Exploring other areas to drill

There is nothing like summer in Maine, with our warm days and cool nights and trees and flowers in full bloom. But there’s also nothing like winter in Maine, especially when the temperature dives toward zero and the north winds are blowing hard.

Next winter will bring a new hardship – heating oil that’s now selling above $4.50 a gallon, an all-time high by far. Republicans will work with the governor and Democratic legislators to devise the best plan possible to mitigate the crisis, but there’s no getting around the fact that the cost to heat homes, schools and businesses will surge dramatically.

Among all the states, Maine is the most heavily dependent on heating oil. Some 400,000 households – four out of every five – depend on oil heat. The average household uses 800 gallons a year, which works out to $3,600 at current prices. People who plan ahead are already saving up to meet that expense, but saving money is getting difficult with the cost of gasoline above $4 and with Mainers having the longest commutes in the nation.

You can always drive less, car pool and consolidate errands. And you can turn down the heat next winter and wear heavy sweaters. But 80 percent of us will still need to buy heating oil, and the economic fallout could be profound across the board.

There are many emerging technologies that could gradually wean us off our dependence on oil. They include geothermal heat, solar panels, wind power, hydroelectric and others. But in the near term – for next winter – the vast majority of us will have to use oil to heat our homes. Conservation can play an important role, and so can weatherproofing your house with such things as air-tight windows and insulated blinds.

The aspect of the oil emergency that causes so much anxiety is that the sky seems to be the limit for prices. Oil is now about $135 a barrel. Analysts are saying it will soon reach $150 or even $200. Demand from China and India is ferocious, and any disruption in supply, such as a new Mideast war, could touch off a global panic.

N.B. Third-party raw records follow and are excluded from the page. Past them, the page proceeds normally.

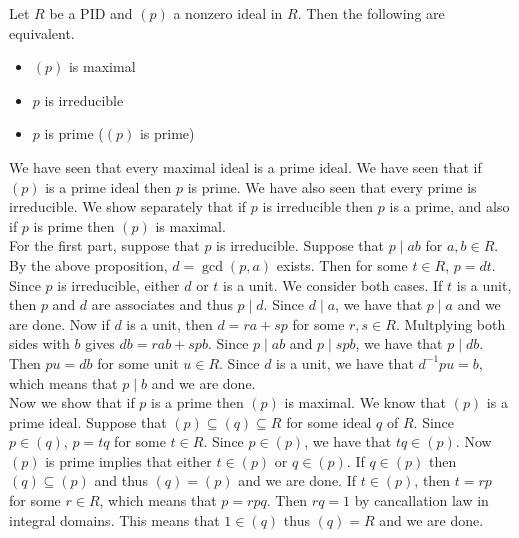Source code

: \documentclass[a4paper]{article}
\begin{document}
\begin{prp}{}{} Let $R$ be a PID and $(p)$ a nonzero ideal in $R$. Then the following are equivalent. 
\begin{itemize}
\item $(p)$ is maximal
\item $p$ is irreducible
\item $p$ is prime ($(p)$ is prime)
\end{itemize} 
We have seen that every maximal ideal is a prime ideal. We have seen that if $(p)$ is a prime ideal then $p$ is prime. We have also seen that every prime is irreducible. We show separately that if $p$ is irreducible then $p$ is a prime, and also if $p$ is prime then $(p)$ is maximal. \\
For the first part, suppose that $p$ is irreducible. Suppose that $p\;|\;ab$ for $a,b\in R$. By the above proposition, $d=\gcd(p,a)$ exists. Then for some $t\in R$, $p=dt$. Since $p$ is irreducible, either $d$ or $t$ is a unit. We consider both cases. If $t$ is a unit, then $p$ and $d$ are associates and thus $p\;|\;d$. Since $d\;|\;a$, we have that $p\;|\;a$ and we are done. Now if $d$ is a unit, then $d=ra+sp$ for some $r,s\in R$. Multplying both sides with $b$ gives $db=rab+spb$. Since $p\;|\;ab$ and $p\;|\;spb$, we have that $p\;|\;db$. Then $pu=db$ for some unit $u\in R$. Since $d$ is a unit, we have that $d^{-1}pu=b$, which means that $p\;|\;b$ and we are done. \\
Now we show that if $p$ is a prime then $(p)$ is maximal. We know that $(p)$ is a prime ideal. Suppose that $(p)\subseteq(q)\subseteq R$ for some ideal $q$ of $R$. Since $p\in(q)$, $p=tq$ for some $t\in R$. Since $p\in(p)$, we have that $tq\in(p)$. Now $(p)$ is prime implies that either $t\in(p)$ or $q\in(p)$. If $q\in(p)$ then $(q)\subseteq(p)$ and thus $(q)=(p)$ and we are done. If $t\in(p)$, then $t=rp$ for some $r\in R$, which means that $p=rpq$. Then $rq=1$ by cancallation law in integral domains. This means that $1\in(q)$ thus $(q)=R$ and we are done. 
\end{prp}
\end{document}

We are importing 60 percent of the oil we use at a cost of more than $400 billion a year. It is now clear beyond any doubt that the United States needs to begin exploring and drilling for oil in areas that have been closed off for 25 years. It makes no sense that China can drill in the Caribbean 60 miles off the Florida coast, based on its agreement with Cuba, but American companies are banned from drilling for oil in U.S. territorial waters.

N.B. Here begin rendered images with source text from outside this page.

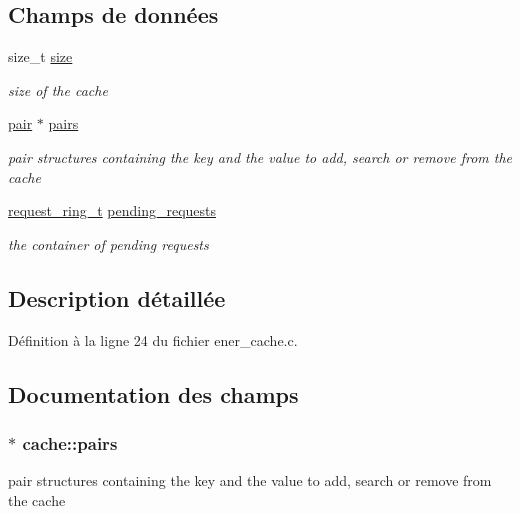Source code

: \subsection*{Champs de données}
\begin{DoxyCompactItemize}
\item 
size\+\_\+t \hyperlink{structcache_a1887f2c37603f0e5229e6e4eab39405c}{size}
\begin{DoxyCompactList}\small\item\em size of the cache \end{DoxyCompactList}\item 
\hyperlink{structpair}{pair} $\ast$ \hyperlink{structcache_ac3666a01bc775349bf66e18eeff0494f}{pairs}
\begin{DoxyCompactList}\small\item\em pair structures containing the key and the value to add, search or remove from the cache \end{DoxyCompactList}\item 
\hyperlink{request__ring_8h_a9c9048435d4933efbc2ca98b08610cdd}{request\+\_\+ring\+\_\+t} \hyperlink{structcache_a265e519d03a385270d2757369e1993b8}{pending\+\_\+requests}
\begin{DoxyCompactList}\small\item\em the container of pending requests \end{DoxyCompactList}\end{DoxyCompactItemize}


\subsection{Description détaillée}


Définition à la ligne 24 du fichier ener\+\_\+cache.\+c.



\subsection{Documentation des champs}
\hypertarget{structcache_ac3666a01bc775349bf66e18eeff0494f}{
\subsubsection[{pairs}]{$\ast$ cache\+::pairs}}\label{structcache_ac3666a01bc775349bf66e18eeff0494f}


pair structures containing the key and the value to add, search or remove from the cache 



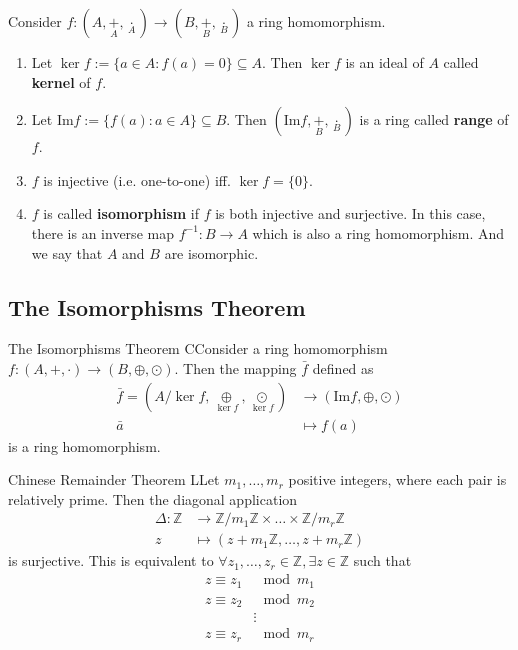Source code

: \documentclass[12pt,a4paper]{article}
\begin{document}
Consider $f: (A, \underset{A}{+}, \underset{A}{\cdot}) \to (B, \underset{B}{+}, \underset{B}{\cdot})$ a ring homomorphism. 
\begin{enumerate}
\item Let $\ker f := \{ a \in A : f(a) = 0 \} \subseteq A$. Then $\ker f$ is an ideal of $A$ called \textbf{kernel} of $f$.
\item Let $\text{Im} f := \{ f(a) : a \in A \} \subseteq B$. Then $(\text{Im} f, \underset{B}{+}, \underset{B}{\cdot})$ is a ring called \textbf{range} of $f$.
\item $f$ is injective (i.e. one-to-one) iff. $\ker f = \{ 0 \}$.
\item $f$ is called \textbf{isomorphism} if $f$ is both injective and surjective. In this case, there is an inverse map $f^{-1} : B \to A$ which is also a ring homomorphism. And we say that $A$ and $B$ are isomorphic.
\end{enumerate}

\subsection{The Isomorphisms Theorem}

\begin{thm}{The Isomorphisms Theorem}
CConsider a ring homomorphism $f : (A, +, \cdot) \to (B, \oplus, \odot)$. Then the mapping $\bar{f}$ defined as
\begin{equation*}
\begin{aligned}
\bar{f} = (A/ \ker f, \underset{\ker f}{\oplus}, \underset{\ker f}{\odot}) & \to (\text{Im} f, \oplus, \odot) \\
\bar{a} & \mapsto f(a)
\end{aligned}
\end{equation*}
is a ring homomorphism.
\end{thm}

\begin{thm}{Chinese Remainder Theorem}
LLet $m_1, \ldots, m_r$ positive integers, where each pair is relatively prime. Then the diagonal application
\begin{equation*}
\begin{aligned}
\Delta : \mathbb{Z} & \to \mathbb{Z}/m_1\mathbb{Z} \times \ldots \times \mathbb{Z}/m_r \mathbb{Z} \\
z & \mapsto (z+m_1\mathbb{Z}, \ldots, z+m_r\mathbb{Z})
\end{aligned}
\end{equation*}
is surjective. This is equivalent to $\forall z_1, \ldots, z_r \in \mathbb{Z}, \exists z \in \mathbb{Z}$ such that
\begin{equation*}
\begin{aligned}
z \equiv z_1 & \mod m_1  \\
z \equiv z_2 & \mod m_2  \\
& \vdots \\
z \equiv z_r & \mod m_r  \\
\end{aligned}
\end{equation*}
\end{thm}
\end{document}
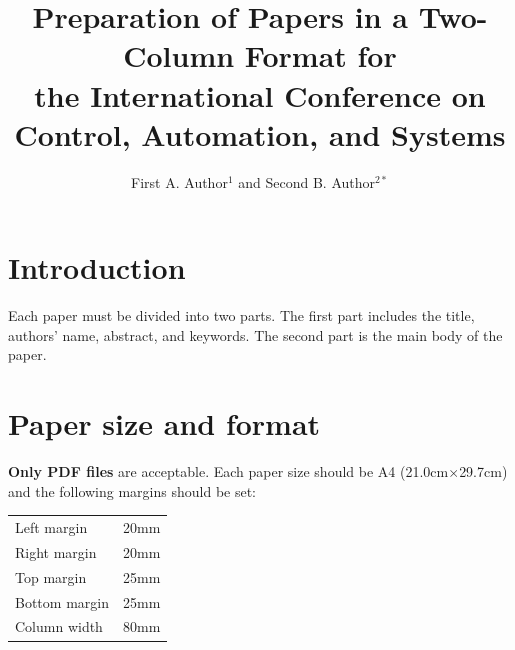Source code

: \documentclass[10pt,twocolumn]{ICCAS}
\begin{document}
\title{Preparation of Papers in a Two-Column Format for\\ the International Conference on Control, Automation, and Systems}

\author{First A. Author${}^{1}$ and Second B. Author${}^{2*}$ }





\maketitle


\section{Introduction}
Each paper must be divided into two parts. The first part includes the title, authors' name, abstract, and keywords. The second part is the main body of the paper.

\section{Paper size and format}
\textbf{Only PDF files} are acceptable. Each paper size should be
A4 (21.0cm$\times$29.7cm) and the following margins should be set:

\begin{center}
\begin{tabular}{lc}
    Left margin  &  20mm \\
    Right margin &  20mm \\
    Top margin   &  25mm \\
    Bottom margin&  25mm \\
    Column width &  80mm \\
\end{tabular}
\end{center}
\end{document}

For both our national security and our economic stability, we need an America First strategy when it comes to energy.

In 2005, Congress passed the Energy Policy Act that required the Department of the Interior to inventory oil resources that could be found both onshore and offshore in U.S. territory. Interior reported back that we have an estimated 86 billion barrels of oil sitting off our coast. We also have 53 billion barrels onshore. That’s a total of 139 billion barrels, more than the proven reserves of Iran or Iraq or Russia or Venezuela or Nigeria or even Kuwait. Moreover, America’s Outer Continental Shelf also is estimated to contain some 420 trillion cubic feet of natural gas.

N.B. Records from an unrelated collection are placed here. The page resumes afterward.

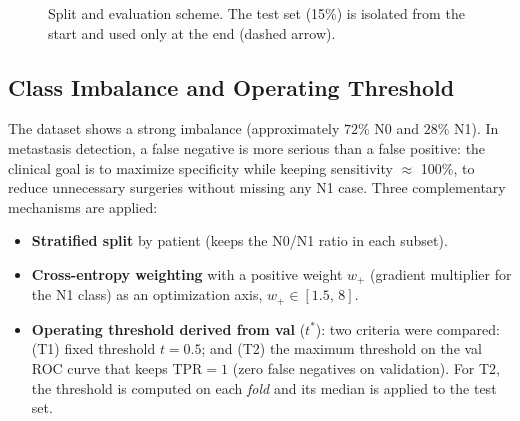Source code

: \documentclass[10pt,a4paper,twocolumn,twoside]{article}
\begin{document}
\begin{figure}[h]
\centering
{}%
\caption{Split and evaluation scheme. The test set (15\%) is isolated from the start and used only
at the end (dashed arrow).}
\label{fig:split-scheme}
\end{figure}

\subsection{Class Imbalance and Operating Threshold}

The dataset shows a strong imbalance (approximately $72\%$ N0 and $28\%$ N1). In metastasis detection, a
false negative is more serious than a false positive: the clinical goal is to maximize
specificity while keeping sensitivity $\approx$ 100\%, to reduce unnecessary surgeries
without missing any N1 case. Three complementary mechanisms are applied:
\begin{itemize}\itemsep1pt
  \item \textbf{Stratified split} by patient (keeps the N0/N1 ratio in each subset).
  \item \textbf{Cross-entropy weighting} with a positive weight $w_+$ (gradient
        multiplier for the N1 class) as an optimization axis, $w_+ \in [1.5,\,8]$.
  \item \textbf{Operating threshold derived from val} ($t^*$): two criteria were compared:
        (T1) fixed threshold $t\!=\!0.5$; and (T2) the maximum threshold on the val ROC curve that
        keeps TPR$\!=\!1$ (zero false negatives on validation). For T2, the
        threshold is computed on each \textit{fold} and its median is applied to the test set.
\end{itemize}
\end{document}
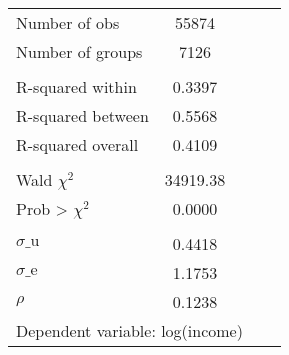 {\begin{tabular}{l*{1}{cccc}}
\midrule
Number of obs       &       55874&            &            &            \\
Number of groups    &        7126&            &            &            \\
\\ R-squared within &      0.3397&            &            &            \\
R-squared between   &      0.5568&            &            &            \\
R-squared overall   &      0.4109&            &            &            \\
\\ Wald $\chi^2$    &    34919.38&            &            &            \\
Prob > $\chi^2$     &      0.0000&            &            &            \\
\\ $\sigma\text{\_u}$&      0.4418&            &            &            \\
$\sigma\text{\_e}$   &      1.1753&            &            &            \\
$\rho$              &      0.1238&            &            &            \\
\bottomrule
\multicolumn{5}{l}{\footnotesize Dependent variable: log(income)}\\
\end{tabular}
}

That’s a tremendous resource base, and we need it. Until we have a viable and practical alternative to oil, we will continue to depend on it to fuel everything from jumbo jets to lawn mowers. The American people understand this. A Gallup poll taken in May found that a large majority now favors greater drilling and exploration of our domestic reserves.

Unfortunately, Congress will not permit us to drill for our own oil. Specifically, it’s the Democrats who won’t. Their strategy in this crisis runs from suing OPEC to a windfall profits tax on oil companies to new punishments for price gouging. But they oppose expanding domestic energy supplies, regardless of how desperate the situation becomes.

Republicans in Congress meanwhile have introduced bill after bill to open up domestic oil production, and Sen. John McCain favors lifting the ban on drilling along the outer continental shelf. But the Democrats who run the show adamantly oppose anything that could relieve this crisis. This is patently absurd.

When you’re paying $5 for gas next fall and $5 for heating oil, remember who it is in Congress that wants to keep it that way.

Josh Tardy is the Republican leader in the Maine House of Representatives.